[Opening ENTRIES SUPPLIED section]
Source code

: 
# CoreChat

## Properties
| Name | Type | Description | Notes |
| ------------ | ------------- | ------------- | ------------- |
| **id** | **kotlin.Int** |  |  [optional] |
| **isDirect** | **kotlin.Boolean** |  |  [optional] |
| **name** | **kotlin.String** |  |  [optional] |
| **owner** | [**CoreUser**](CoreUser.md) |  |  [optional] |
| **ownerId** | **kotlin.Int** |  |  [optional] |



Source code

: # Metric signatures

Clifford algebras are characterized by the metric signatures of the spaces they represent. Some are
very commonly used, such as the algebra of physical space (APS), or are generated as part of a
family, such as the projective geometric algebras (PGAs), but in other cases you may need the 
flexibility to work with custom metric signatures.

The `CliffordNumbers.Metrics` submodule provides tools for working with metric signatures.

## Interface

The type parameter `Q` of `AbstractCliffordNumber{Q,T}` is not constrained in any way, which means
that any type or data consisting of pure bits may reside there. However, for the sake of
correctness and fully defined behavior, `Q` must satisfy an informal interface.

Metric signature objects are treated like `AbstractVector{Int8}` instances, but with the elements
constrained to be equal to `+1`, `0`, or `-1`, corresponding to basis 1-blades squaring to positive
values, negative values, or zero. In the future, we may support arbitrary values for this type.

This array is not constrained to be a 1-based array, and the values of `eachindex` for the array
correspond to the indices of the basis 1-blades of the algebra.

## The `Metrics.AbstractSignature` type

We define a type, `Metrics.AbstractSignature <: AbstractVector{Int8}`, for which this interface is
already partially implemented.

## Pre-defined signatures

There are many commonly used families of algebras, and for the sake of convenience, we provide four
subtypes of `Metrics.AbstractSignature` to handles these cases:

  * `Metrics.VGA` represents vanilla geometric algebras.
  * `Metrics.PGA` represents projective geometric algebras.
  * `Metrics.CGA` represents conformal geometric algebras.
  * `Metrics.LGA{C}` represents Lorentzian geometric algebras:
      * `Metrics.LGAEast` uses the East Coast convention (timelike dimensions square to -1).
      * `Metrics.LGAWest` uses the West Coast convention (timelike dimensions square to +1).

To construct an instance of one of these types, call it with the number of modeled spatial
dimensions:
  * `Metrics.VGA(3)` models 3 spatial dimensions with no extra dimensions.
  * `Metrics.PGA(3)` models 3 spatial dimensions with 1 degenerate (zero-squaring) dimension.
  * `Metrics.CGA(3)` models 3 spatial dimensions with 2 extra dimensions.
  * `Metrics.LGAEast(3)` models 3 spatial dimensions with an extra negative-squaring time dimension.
[Closing ENTRIES SUPPLIED section]
Full transcription, please: every entry, exactly as written.

TASK SOLUTION:
Source code

: 
# CoreChat

## Properties
| Name | Type | Description | Notes |
| ------------ | ------------- | ------------- | ------------- |
| **id** | **kotlin.Int** |  |  [optional] |
| **isDirect** | **kotlin.Boolean** |  |  [optional] |
| **name** | **kotlin.String** |  |  [optional] |
| **owner** | [**CoreUser**](CoreUser.md) |  |  [optional] |
| **ownerId** | **kotlin.Int** |  |  [optional] |



Source code

: # Metric signatures

Clifford algebras are characterized by the metric signatures of the spaces they represent. Some are
very commonly used, such as the algebra of physical space (APS), or are generated as part of a
family, such as the projective geometric algebras (PGAs), but in other cases you may need the 
flexibility to work with custom metric signatures.

The `CliffordNumbers.Metrics` submodule provides tools for working with metric signatures.

## Interface

The type parameter `Q` of `AbstractCliffordNumber{Q,T}` is not constrained in any way, which means
that any type or data consisting of pure bits may reside there. However, for the sake of
correctness and fully defined behavior, `Q` must satisfy an informal interface.

Metric signature objects are treated like `AbstractVector{Int8}` instances, but with the elements
constrained to be equal to `+1`, `0`, or `-1`, corresponding to basis 1-blades squaring to positive
values, negative values, or zero. In the future, we may support arbitrary values for this type.

This array is not constrained to be a 1-based array, and the values of `eachindex` for the array
correspond to the indices of the basis 1-blades of the algebra.

## The `Metrics.AbstractSignature` type

We define a type, `Metrics.AbstractSignature <: AbstractVector{Int8}`, for which this interface is
already partially implemented.

## Pre-defined signatures

There are many commonly used families of algebras, and for the sake of convenience, we provide four
subtypes of `Metrics.AbstractSignature` to handles these cases:

  * `Metrics.VGA` represents vanilla geometric algebras.
  * `Metrics.PGA` represents projective geometric algebras.
  * `Metrics.CGA` represents conformal geometric algebras.
  * `Metrics.LGA{C}` represents Lorentzian geometric algebras:
      * `Metrics.LGAEast` uses the East Coast convention (timelike dimensions square to -1).
      * `Metrics.LGAWest` uses the West Coast convention (timelike dimensions square to +1).

To construct an instance of one of these types, call it with the number of modeled spatial
dimensions:
  * `Metrics.VGA(3)` models 3 spatial dimensions with no extra dimensions.
  * `Metrics.PGA(3)` models 3 spatial dimensions with 1 degenerate (zero-squaring) dimension.
  * `Metrics.CGA(3)` models 3 spatial dimensions with 2 extra dimensions.
  * `Metrics.LGAEast(3)` models 3 spatial dimensions with an extra negative-squaring time dimension.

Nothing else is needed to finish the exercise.